Absolute ConcreteWorks in Seattle, WA

Unlike concrete used solely for utilitarian purposes, the function of architectural precast concrete is primarily aesthetic. That means special concrete mixes, such as cast stone and glass-fiber-reinforced concrete, are often used to achieve the best appearance without compromising performance.

Cast stone is a type of architectural precast concrete that combines the strength and durability of reinforced concrete with the appearance of natural stone. It's typically made of portland cement, fine and coarse aggregates (usually granite, quartz or limestone), natural or manufactured sands and high-performance chemical admixtures. As an architectural trim or ornament, high-quality cast stone is a time-tested alternative to natural cut stone. It has a high compressive strength, excellent long-term durability, low water absorption, enduring freeze-thaw resistance, and good resistance to abrasion and dirt. With the inclusion of steel reinforcement in structural elements, such as columns, cast stone also possesses good tensile and flexural strength.

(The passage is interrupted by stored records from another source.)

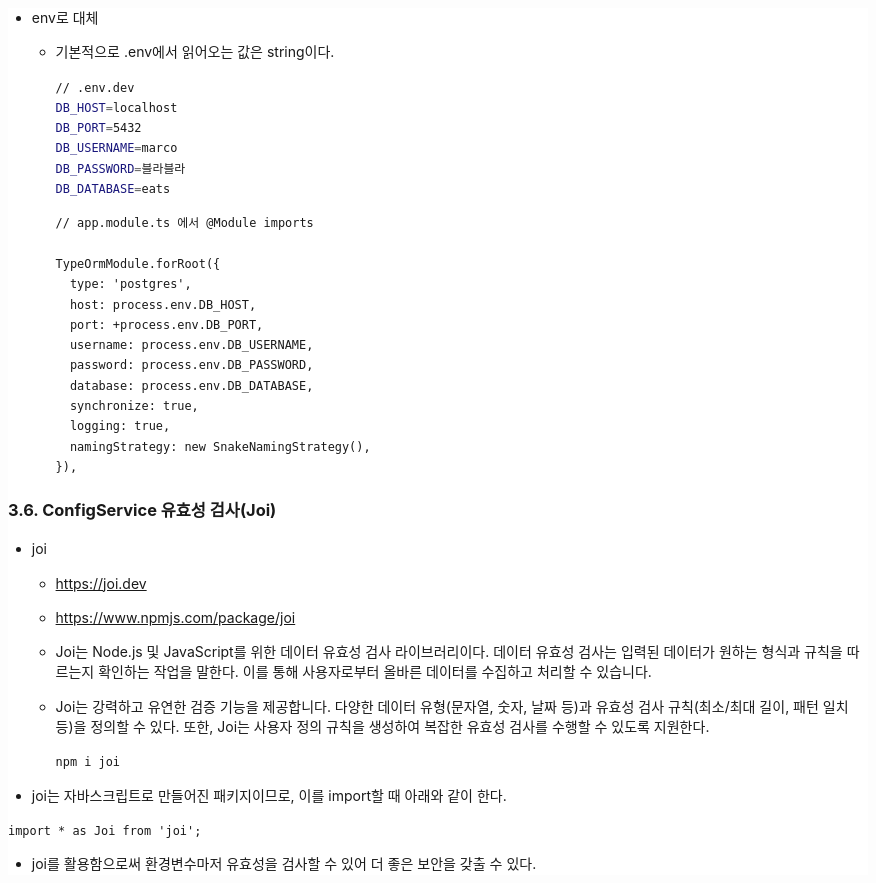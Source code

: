 - env로 대체
  - 기본적으로 .env에서 읽어오는 값은 string이다.

    ```bash
    // .env.dev
    DB_HOST=localhost
    DB_PORT=5432
    DB_USERNAME=marco
    DB_PASSWORD=블라블라
    DB_DATABASE=eats
    ```

    ```tsx
    // app.module.ts 에서 @Module imports 
    
    TypeOrmModule.forRoot({
      type: 'postgres',
      host: process.env.DB_HOST,
      port: +process.env.DB_PORT,
      username: process.env.DB_USERNAME,
      password: process.env.DB_PASSWORD,
      database: process.env.DB_DATABASE,
      synchronize: true,
      logging: true,
      namingStrategy: new SnakeNamingStrategy(),
    }),
    ```

### 3.6. ****ConfigService 유효성 검사(Joi)****

- joi
  - <https://joi.dev>
  - <https://www.npmjs.com/package/joi>
  - Joi는 Node.js 및 JavaScript를 위한 데이터 유효성 검사 라이브러리이다. 데이터 유효성 검사는 입력된 데이터가 원하는 형식과 규칙을 따르는지 확인하는 작업을 말한다. 이를 통해 사용자로부터 올바른 데이터를 수집하고 처리할 수 있습니다.
  - Joi는 강력하고 유연한 검증 기능을 제공합니다. 다양한 데이터 유형(문자열, 숫자, 날짜 등)과 유효성 검사 규칙(최소/최대 길이, 패턴 일치 등)을 정의할 수 있다. 또한, Joi는 사용자 정의 규칙을 생성하여 복잡한 유효성 검사를 수행할 수 있도록 지원한다.

    ```tsx
    npm i joi
    ```

- joi는 자바스크립트로 만들어진 패키지이므로, 이를 import할 때 아래와 같이 한다.

```tsx
import * as Joi from 'joi';
```

- joi를 활용함으로써 환경변수마저 유효성을 검사할 수 있어 더 좋은 보안을 갖출 수 있다.
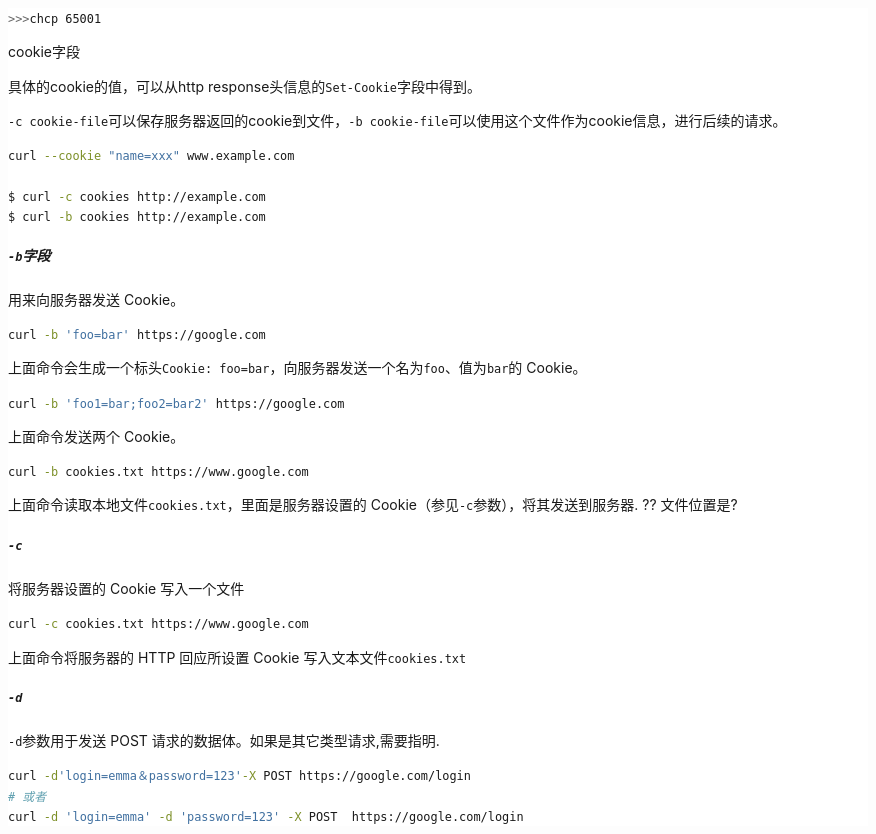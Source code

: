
 ```bash
>>>chcp 65001

```







cookie字段

具体的cookie的值，可以从http response头信息的`Set-Cookie`字段中得到。

`-c cookie-file`可以保存服务器返回的cookie到文件，`-b cookie-file`可以使用这个文件作为cookie信息，进行后续的请求。

```sh
curl --cookie "name=xxx" www.example.com

$ curl -c cookies http://example.com
$ curl -b cookies http://example.com
```



##### `-b`字段

用来向服务器发送 Cookie。

```sh
curl -b 'foo=bar' https://google.com
```

上面命令会生成一个标头`Cookie: foo=bar`，向服务器发送一个名为`foo`、值为`bar`的 Cookie。

```sh
curl -b 'foo1=bar;foo2=bar2' https://google.com
```

上面命令发送两个 Cookie。

```sh
curl -b cookies.txt https://www.google.com
```

上面命令读取本地文件`cookies.txt`，里面是服务器设置的 Cookie（参见`-c`参数），将其发送到服务器. ?? 文件位置是?



##### `-c`

将服务器设置的 Cookie 写入一个文件

```sh
curl -c cookies.txt https://www.google.com
```

上面命令将服务器的 HTTP 回应所设置 Cookie 写入文本文件`cookies.txt`



##### `-d`

`-d`参数用于发送 POST 请求的数据体。如果是其它类型请求,需要指明.

```sh
curl -d'login=emma＆password=123'-X POST https://google.com/login
# 或者
curl -d 'login=emma' -d 'password=123' -X POST  https://google.com/login
```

Glass-fiber-reinforced concrete (GFRC) is a lightweight alternative to cast stone combining cement, sand, and glass fibers in place of coarse aggregate, resulting in a product that's only about a third of the weight of conventional precast concrete. "GFRC is better for the installer. It's lighter and easier to cut and less susceptible to chipping and breaking. GFRC can also be used for structural elements, and no rebar is needed because its compressive strength is more than twice that of regular concrete," says Tommy Cook of Absolute ConcreteWorks (ACW).

In addition to being easier to work with, GFRC can be cast into ornate shapes with a high degree of detail. GFRC can mimic the look of terra cotta, carved stone and even cast-iron building elements. Typical architectural applications include spandrels, column covers, cornices, brackets, quoins, railings, pilasters, copings and trim.